I’m writing this after going to see a movie to lose myself in. It’s a late Monday evening, almost 10 pm my local time. I use movies and TV to “escape” life. I use them to relax and unwind. Tonight, it was to unwind from work. I’ve worked the last 5 days (not too bad) and by the end of the week, 9 straight days. Not the worst I’ve gone through, but a good time to relax was needed. Movies and TV are reliable. If I want something old I know what I like. If I want to experience something new, I can. I can turn to familiar faces, new favourites and so much more.
I like to laugh when work and life and health get in my way. That’s why tonight, after watching Guardians of the Galaxy I was hit hard by the reported suicide of Robin Williams.
This man was around before I was born. My parents thought he was one of the funniest people ever. As I got older and got to see his movies, he kept popping up in some of my favourites. Aladdin is my favourite cartoon ever. Sure enough, his manic sense of humour was evident in it. I’ve watched that movie many times (I have the VHS!) and can tell you I’ve tried some of column A and all of column B. When I was down, the Genie was “In the mood to help you dude, you ain’t never had a friend like me”. It was something I could do when I was sick that would still get me to smile.

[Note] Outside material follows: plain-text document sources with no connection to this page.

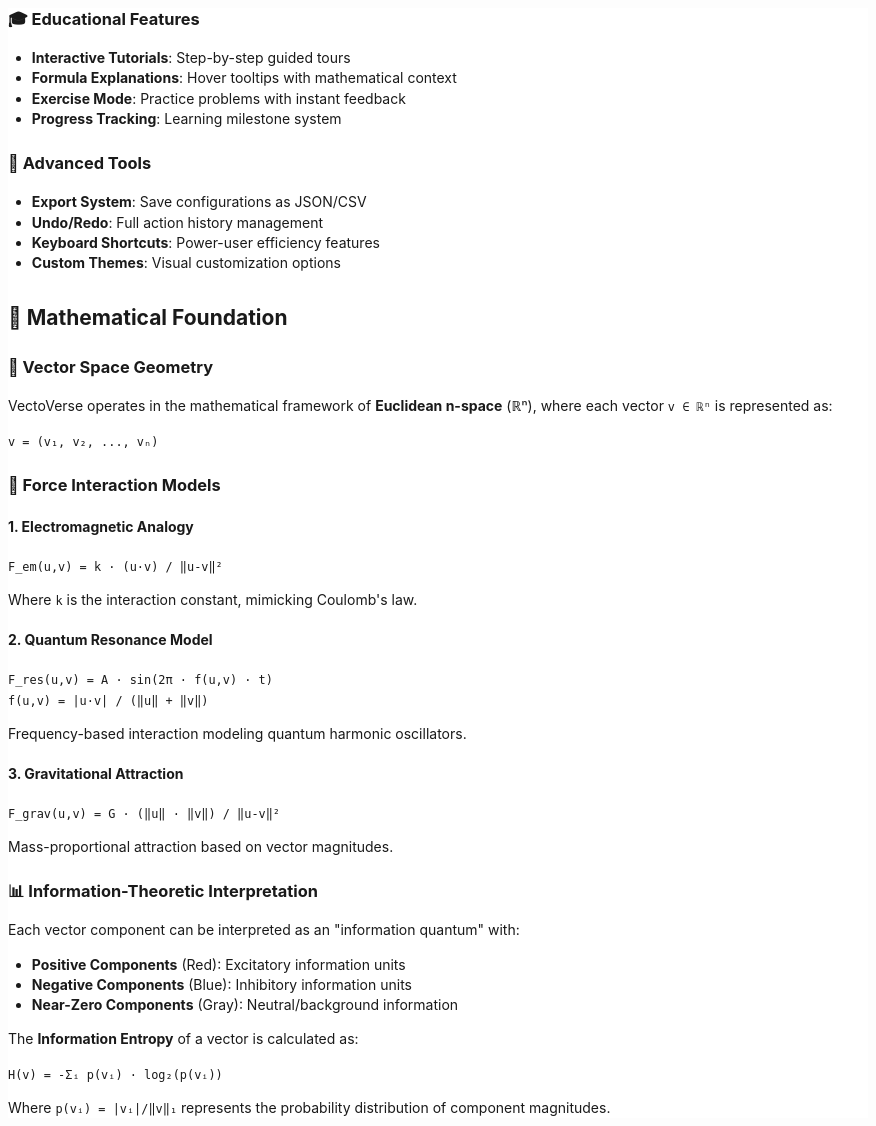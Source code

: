 ### 🎓 **Educational Features**
- **Interactive Tutorials**: Step-by-step guided tours
- **Formula Explanations**: Hover tooltips with mathematical context
- **Exercise Mode**: Practice problems with instant feedback
- **Progress Tracking**: Learning milestone system

### 🔧 **Advanced Tools**
- **Export System**: Save configurations as JSON/CSV
- **Undo/Redo**: Full action history management
- **Keyboard Shortcuts**: Power-user efficiency features
- **Custom Themes**: Visual customization options

## 🧮 Mathematical Foundation

### 📐 Vector Space Geometry

VectoVerse operates in the mathematical framework of **Euclidean n-space** (ℝⁿ), where each vector `v ∈ ℝⁿ` is represented as:

```
v = (v₁, v₂, ..., vₙ)
```

### 🔄 Force Interaction Models

#### 1. **Electromagnetic Analogy**
```
F_em(u,v) = k · (u·v) / ‖u-v‖²
```
Where `k` is the interaction constant, mimicking Coulomb's law.

#### 2. **Quantum Resonance Model**
```
F_res(u,v) = A · sin(2π · f(u,v) · t)
f(u,v) = |u·v| / (‖u‖ + ‖v‖)
```
Frequency-based interaction modeling quantum harmonic oscillators.

#### 3. **Gravitational Attraction**
```
F_grav(u,v) = G · (‖u‖ · ‖v‖) / ‖u-v‖²
```
Mass-proportional attraction based on vector magnitudes.

### 📊 Information-Theoretic Interpretation

Each vector component can be interpreted as an "information quantum" with:

- **Positive Components** (Red): Excitatory information units
- **Negative Components** (Blue): Inhibitory information units  
- **Near-Zero Components** (Gray): Neutral/background information

The **Information Entropy** of a vector is calculated as:
```
H(v) = -Σᵢ p(vᵢ) · log₂(p(vᵢ))
```
Where `p(vᵢ) = |vᵢ|/‖v‖₁` represents the probability distribution of component magnitudes.
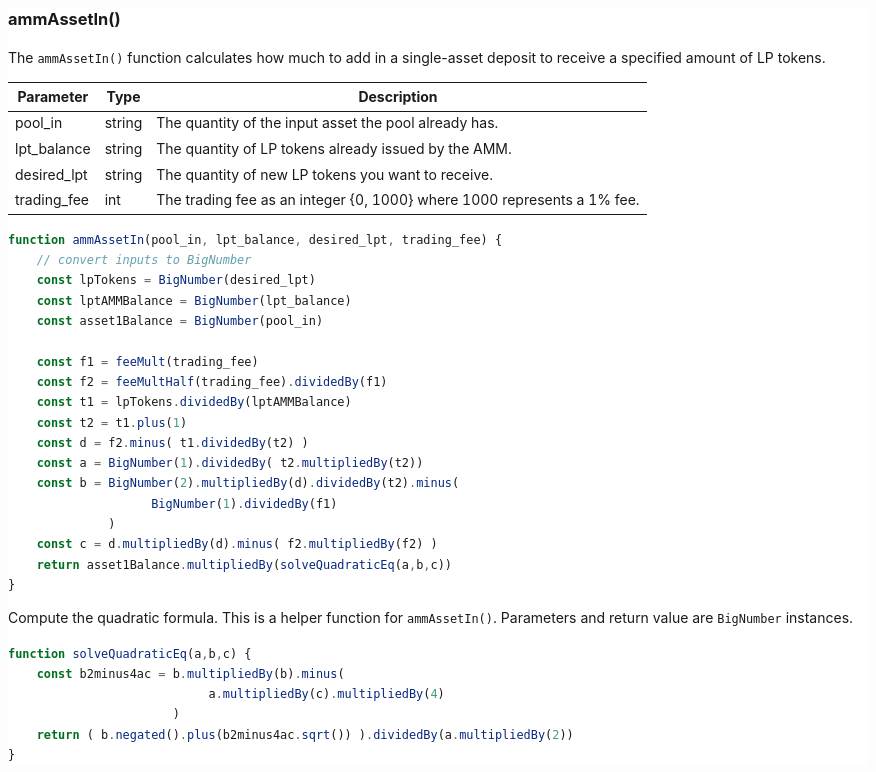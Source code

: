 ### ammAssetIn()

The `ammAssetIn()` function calculates how much to add in a single-asset deposit to receive a specified amount of LP tokens.

| Parameter | Type | Description |
|-----------|------|-------------|
| pool_in | string | The quantity of the input asset the pool already has. |
| lpt_balance | string | The quantity of LP tokens already issued by the AMM. |
| desired_lpt | string | The quantity of new LP tokens you want to receive. |
| trading_fee | int | The trading fee as an integer {0, 1000} where 1000 represents a 1% fee. |

```javascript
function ammAssetIn(pool_in, lpt_balance, desired_lpt, trading_fee) {
    // convert inputs to BigNumber
    const lpTokens = BigNumber(desired_lpt)
    const lptAMMBalance = BigNumber(lpt_balance)
    const asset1Balance = BigNumber(pool_in)

    const f1 = feeMult(trading_fee)
    const f2 = feeMultHalf(trading_fee).dividedBy(f1)
    const t1 = lpTokens.dividedBy(lptAMMBalance)
    const t2 = t1.plus(1)
    const d = f2.minus( t1.dividedBy(t2) )
    const a = BigNumber(1).dividedBy( t2.multipliedBy(t2))
    const b = BigNumber(2).multipliedBy(d).dividedBy(t2).minus( 
                    BigNumber(1).dividedBy(f1)
              )
    const c = d.multipliedBy(d).minus( f2.multipliedBy(f2) )
    return asset1Balance.multipliedBy(solveQuadraticEq(a,b,c))
}
```

Compute the quadratic formula. This is a helper function for `ammAssetIn()`. Parameters and return value are `BigNumber` instances.

```javascript
function solveQuadraticEq(a,b,c) {
    const b2minus4ac = b.multipliedBy(b).minus( 
                            a.multipliedBy(c).multipliedBy(4) 
                       )
    return ( b.negated().plus(b2minus4ac.sqrt()) ).dividedBy(a.multipliedBy(2))
}
```
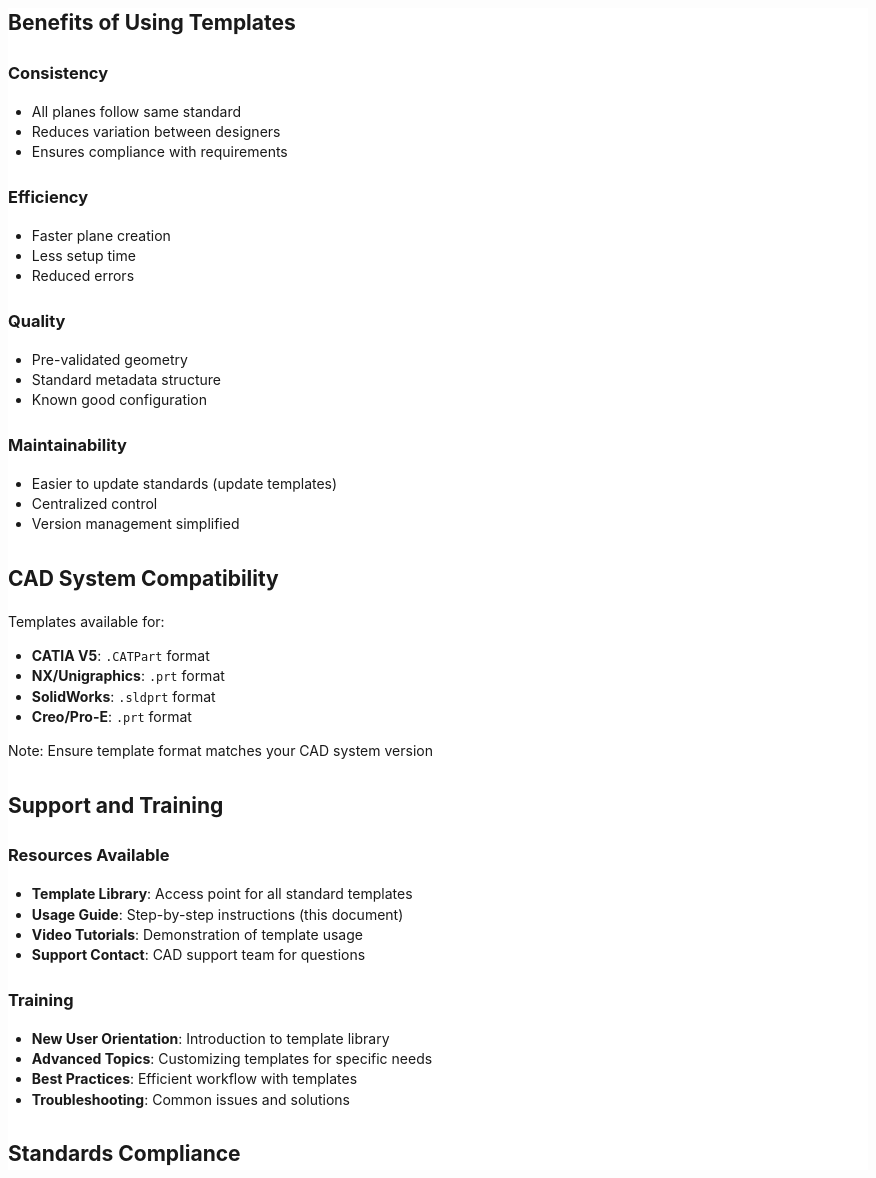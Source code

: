 ## Benefits of Using Templates

### Consistency
- All planes follow same standard
- Reduces variation between designers
- Ensures compliance with requirements

### Efficiency
- Faster plane creation
- Less setup time
- Reduced errors

### Quality
- Pre-validated geometry
- Standard metadata structure
- Known good configuration

### Maintainability
- Easier to update standards (update templates)
- Centralized control
- Version management simplified

## CAD System Compatibility

Templates available for:
- **CATIA V5**: `.CATPart` format
- **NX/Unigraphics**: `.prt` format
- **SolidWorks**: `.sldprt` format
- **Creo/Pro-E**: `.prt` format

Note: Ensure template format matches your CAD system version

## Support and Training

### Resources Available

- **Template Library**: Access point for all standard templates
- **Usage Guide**: Step-by-step instructions (this document)
- **Video Tutorials**: Demonstration of template usage
- **Support Contact**: CAD support team for questions

### Training

- **New User Orientation**: Introduction to template library
- **Advanced Topics**: Customizing templates for specific needs
- **Best Practices**: Efficient workflow with templates
- **Troubleshooting**: Common issues and solutions

## Standards Compliance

He was a grown up boy in Jack, in Hook, and in Jumanji. It is an odd relation to those movies. Jumanji and Hook give an escape from the real world, where he doesn’t grow up. As a patient, I tend to think I did a bit of the reverse. We grow up fast and those movies remind me that I can be a kid still. I say we grow up fast because we make decisions adults make, we make decisions that change EVERYTHING about our lives. I chose surgery at 18. I chose Remicade. I chose trying naturopathic medications. In other ways, I am still growing up through my teens. Learning acceptable risks, trying new adventures, and remembering that I’m allowed to have fun.
I watched him explore new grounds in What Dreams May Come and learned of his dramatic turns. Awakenings in which he played a doctor and Patch Adams, again a doctor. He played them with care and concern. It made me look at my doctors differently and set goals besides getting healthy. The approach in those movies, the human touch shown in those doctors, helped me understand better that these people weren’t out to ruin my dreams and make me cry. They were there to try to help. Maybe it would be by a smile or making it hurt just a little less. Again, the movies made it hurt less. They released me from prisons of pain and days of hopeless thoughts.
I’ve watched his stand-up and late night show appearances. If there was ever a person that would just talk and get a laugh, it sure seemed like it was Robin Williams.
As I got into my 20s and my health improved, I still found times when my mental attitude would just be horrible. I’d have things to be happy about, I’d have less to be upset about, but I’d dwell on the bad. I learned about Robin’s struggles. It was something I could relate to. He said this regarding his fight with alcoholism – It’s [addiction] — not caused by anything, it’s just there… It waits. It lays in wait for the time when you think, ‘It’s fine now, I’m OK.’ Then, the next thing you know, it’s not OK. Sound a bit like a chronic disease? Sound like something that can hurt you mentally and physically?
Now, I’ll still get to visit magical worlds, laugh and enjoy the gifts Robin Williams left this world. I’m sad that there won’t be many more.